Micheldever Tyre & Auto Services Limited, trading as Protyre
- Company type: Private
- Industry: Tyres and Servicing
- Founded: 1972
- Headquarters: Micheldever, Winchester, Hampshire, England
- Key people: Graham Mitchell, CEO
- Number of employees: 2400+
- Parent: Sumitomo Rubber Industries
- Website: protyre.co.uk

= Protyre =

Micheldever Tyre Services Ltd, trading as Protyre, is primarily focused on the fast fitting of motor vehicles, specialising in tyres, brakes, exhausts and batteries. It also caters for MOT testing & servicing and air conditioning. The Protyre brand spawned from Micheldever Tyre and Auto Services Limited and in 2006 was acquired by venture capitalists, Graphite Capital and Royal Bank of Scotland.
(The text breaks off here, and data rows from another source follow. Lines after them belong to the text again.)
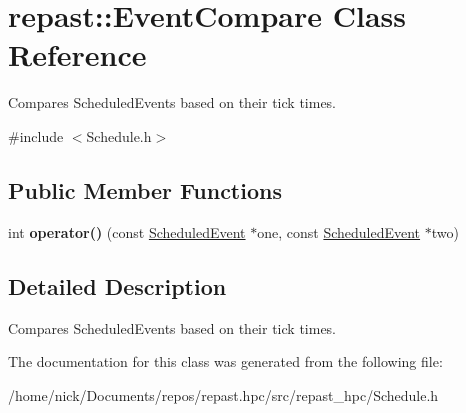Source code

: \hypertarget{classrepast_1_1_event_compare}{\section{repast\-:\-:Event\-Compare Class Reference}
\label{classrepast_1_1_event_compare}
}


Compares Scheduled\-Events based on their tick times.  




{\ttfamily \#include $<$Schedule.\-h$>$}

\subsection*{Public Member Functions}
\begin{DoxyCompactItemize}
\item 
\hypertarget{classrepast_1_1_event_compare_ad7f3fe5b37b2c795f48efc46772ecd4a}{int {\bfseries operator()} (const \hyperlink{classrepast_1_1_scheduled_event}{Scheduled\-Event} $\ast$one, const \hyperlink{classrepast_1_1_scheduled_event}{Scheduled\-Event} $\ast$two)}\label{classrepast_1_1_event_compare_ad7f3fe5b37b2c795f48efc46772ecd4a}

\end{DoxyCompactItemize}


\subsection{Detailed Description}
Compares Scheduled\-Events based on their tick times. 

The documentation for this class was generated from the following file\-:\begin{DoxyCompactItemize}
\item 
/home/nick/\-Documents/repos/repast.\-hpc/src/repast\-\_\-hpc/Schedule.\-h\end{DoxyCompactItemize}
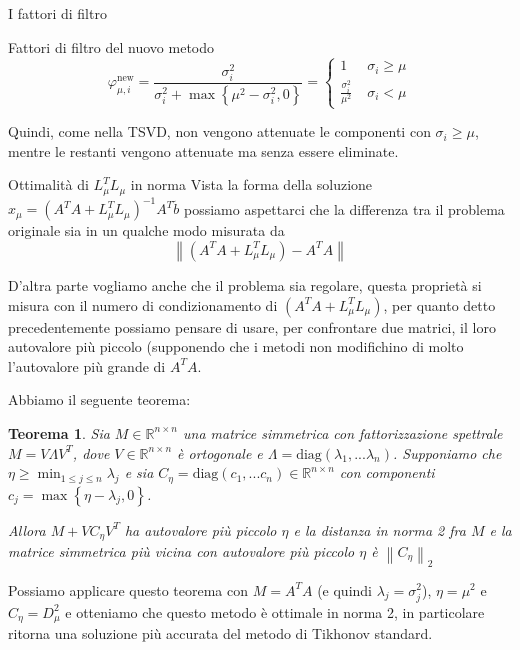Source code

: \documentclass{beamer}
\newcounter{counter1}
\theoremstyle{plain}
\newtheorem{myteo}[counter1]{Teorema}
\theoremstyle{definition}
\theoremstyle{remark}
\newcommand{\set}[1]{\left\{#1\right\}}
\newcommand{\pa}[1]{\left(#1\right)}
\newcommand{\norm}[1]{\left\|#1\right\|}
\begin{document}
\begin{frame}{I fattori di filtro}
  \begin{block}{Fattori di filtro del nuovo metodo}
    \[ \varphi ^{\text{new}} _{\mu,i} = \frac{\sigma _i ^2}{\sigma _i ^2 + \max\set{
        \mu ^2 - \sigma _i ^2 ,0}  } = \left\{
      \begin{matrix}
        1\; & \sigma _i \ge \mu \\
        \frac{\sigma _i ^2}{\mu ^2} \; & \sigma _i < \mu
      \end{matrix}
    \right. \]
  \end{block}
  \vfill
  
  Quindi, come nella TSVD, non vengono attenuate le componenti con
  $\sigma _i \ge \mu$, mentre le restanti vengono attenuate ma senza
  essere eliminate.
\end{frame}

\begin{frame}{Ottimalità di $L_\mu ^T L_\mu$ in norma}
  Vista la forma della soluzione $x_\mu = \pa{ A^T A + L_\mu^T L_\mu
  }^{-1} A^T \tilde b$ possiamo aspettarci che la differenza tra il
  problema originale sia in un qualche modo misurata da 
  \[ \norm{ \pa{ A^T A + L_\mu^T L_\mu } - A^T A } \]
  
  D'altra parte vogliamo anche che il problema sia regolare, questa
  proprietà si misura con il numero di condizionamento di $\pa{ A^T A
    + L_\mu^T L_\mu }$, per quanto detto precedentemente possiamo
  pensare di usare, per confrontare due matrici, il loro autovalore
  più piccolo (supponendo che i metodi non modifichino di molto
  l'autovalore più grande di $A^T A$.
\end{frame}

\begin{frame}
  Abbiamo il seguente teorema:
  \begin{myteo}
    Sia $M \in \mathbb{R}^{n\times n}$ una matrice simmetrica con
    fattorizzazione spettrale $M = V \Lambda V^T$, dove $V \in
    \mathbb{R}^{n \times n}$ è ortogonale e  $\Lambda = \mathrm{diag} \pa{
      \lambda _1, ... \lambda _n}$. Supponiamo che  $\eta \ge \min _{1\le
      j\le n} \lambda _j$ e sia $C_\eta = \mathrm{diag}
    \pa{ c_1 , ... c_n}\in \mathbb{R}^{n\times n}$ con componenti $c_j
    = \max \set{\eta - \lambda _j, 0}$.
    
    Allora $M + V C_\eta V^T$ ha autovalore più piccolo $\eta$
    e la distanza in norma 2 fra $M$ e la matrice simmetrica più vicina
    con autovalore più piccolo $\eta$ è $\norm{ C_\eta }_2$
  \end{myteo}
  
  Possiamo applicare questo teorema con $M = A^T A$ (e quindi $\lambda
  _j = \sigma _j ^2$), $\eta = \mu ^2$ e $C_\eta = D_\mu ^2$
  e otteniamo che questo metodo è ottimale in norma 2, in particolare
  ritorna una soluzione più accurata del metodo di Tikhonov standard.
\end{frame}
\end{document}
It was sold to Sumitomo Rubber Industries in January 2017.

==History==
Micheldever Tyre Services Ltd was founded in 1972 by Tony Todd starting in a farm building off the A303 before moving a mile or so to the site at Micheldever Station (two miles to the north of Micheldever, Hampshire) which is now the headquarters for the company. It expanded to employ a work force of approximately 1,000. Following a buy out from Graphite Capital and Royal Bank of Scotland, it remained profitable and continued to expand. As well as retail, it operates a wholesale division, which supplies in excess of 6 million tyres a year to its 2,500 plus wholesale customers. Previous owner Tony Todd, since selling the company in 2006, was ranked 782nd in the Times Rich List, 2011.

As at November 2023 Protyre operates more than 180 branches across the UK.

==Ownership==
Micheldever Tyre Services Ltd, trading as Protyre was founded by Tony Todd and run by him until 2006, when it was acquired by Graphite Capital and Royal Bank of Scotland.

In January 2017, Micheldever Tyre Services (MTS) was sold to Sumitomo Rubber Industries for £215 million.